General contractor v. CM, page 7

Saturday, March 24, 2007 at 3:36 PM EDT

REMINDER: all these blogs' references to construction manager are to the particular form of construction management services being used on public school building construction in which the work of the project is bid by “work packages” directly to the school district.

If the school district has done its homework and bid its construction project to a general contractor, it has signed a contract and its design team will oversee the project as part of its fee... Work begins with the general contractor doing all preliminary steps, including writing subcontracts, compiling shop drawings and material submittals, installing its project superintendent on site, and making all necessary preparation of the site such as utilities, access roads and gates, fencing and other construction barriers, construction waste disposal, safety barriers, and other items that precede actual work. The general contractor will prepare a firm schedule of work based on his plan to complete the project during established time frame. He will have analyzed the work and determined where and when he needs each subcontractor's forces. He will then keep the subcontractors aware of and committed to the schedule for all phases of the work. If a subcontractor fails to supply workers on time, or make errors in his work, the general contractor will have procedures for dealing with it. Questions that arise during construction will be directly through the contractor, then to the design team. Only if there are extra costs or non-construction questions do questions have to be handled by the school district.
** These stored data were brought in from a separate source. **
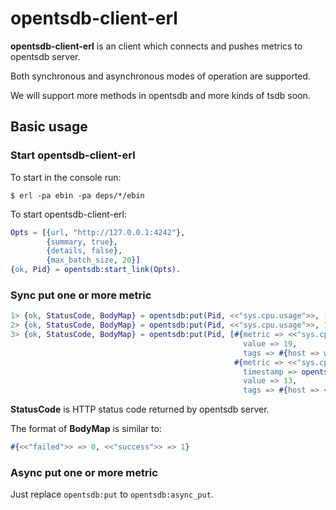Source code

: 
# opentsdb-client-erl

**opentsdb-client-erl** is an client which connects and pushes metrics to opentsdb server. 

Both synchronous and asynchronous modes of operation are supported. 

We will support more methods in opentsdb and more kinds of tsdb soon.



## Basic usage

### Start opentsdb-client-erl

To start in the console run:

`$ erl -pa ebin -pa deps/*/ebin`

To start opentsdb-client-erl:

```erlang
Opts = [{url, "http://127.0.0.1:4242"},
		{summary, true},
		{details, false},
		{max_batch_size, 20}]
{ok, Pid} = opentsdb:start_link(Opts).
```



### Sync put one or more metric 

```erlang
1> {ok, StatusCode, BodyMap} = opentsdb:put(Pid, <<"sys.cpu.usage">>, 13, #{city => hangzhou}).
2> {ok, StatusCode, BodyMap} = opentsdb:put(Pid, <<"sys.cpu.usage">>, 13, #{city => hangzhou}).
3> {ok, StatusCode, BodyMap} = opentsdb:put(Pid, [#{metric => <<"sys.cpu.nice">>, 
													value => 19, 
													tags => #{host => web01}},
												  #{metric => <<"sys.cpu.nice">>, 
													timestamp => opentsdb:unix_timestamp(),
													value => 13, 
													tags => #{host => <<"web02">>}}]).
```

**StatusCode** is HTTP status code returned by opentsdb server.

The format of **BodyMap** is similar to:

```erlang
#{<<"failed">> => 0, <<"success">> => 1}
```



### Async put one or more metric

Just replace `opentsdb:put` to `opentsdb:async_put`.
When the school district has employed a construction manager, someone will have to determine whose responsibility each of the preliminary site preparations belong to. In some cases, the construction manager may have a contract with the school board that calls these items "reimbursables." The school district will not know in advance what the cost for these items will be. The CM might hire an outside firm to provide these services, might do them with its own or related forces (though this violates the state law it is difficult to prove), or might have included some of these items in the "work packages." If in the work packages, there is often conflict between the subcontractors as to who is responsible for which portions, and the CM tends to log and accumulate extra charges as the project proceeds. Subcontractors do not like to get charged for someone else's trash cleanup or utility usage, so these issues often come back to the school district at the end of the job when final payment is due. Subcontractors who feel they have been taken advantage of by the CM will not bid again. The only thing that usually avoids legal action in these cases is that the amounts are small.

More on building under a CM later.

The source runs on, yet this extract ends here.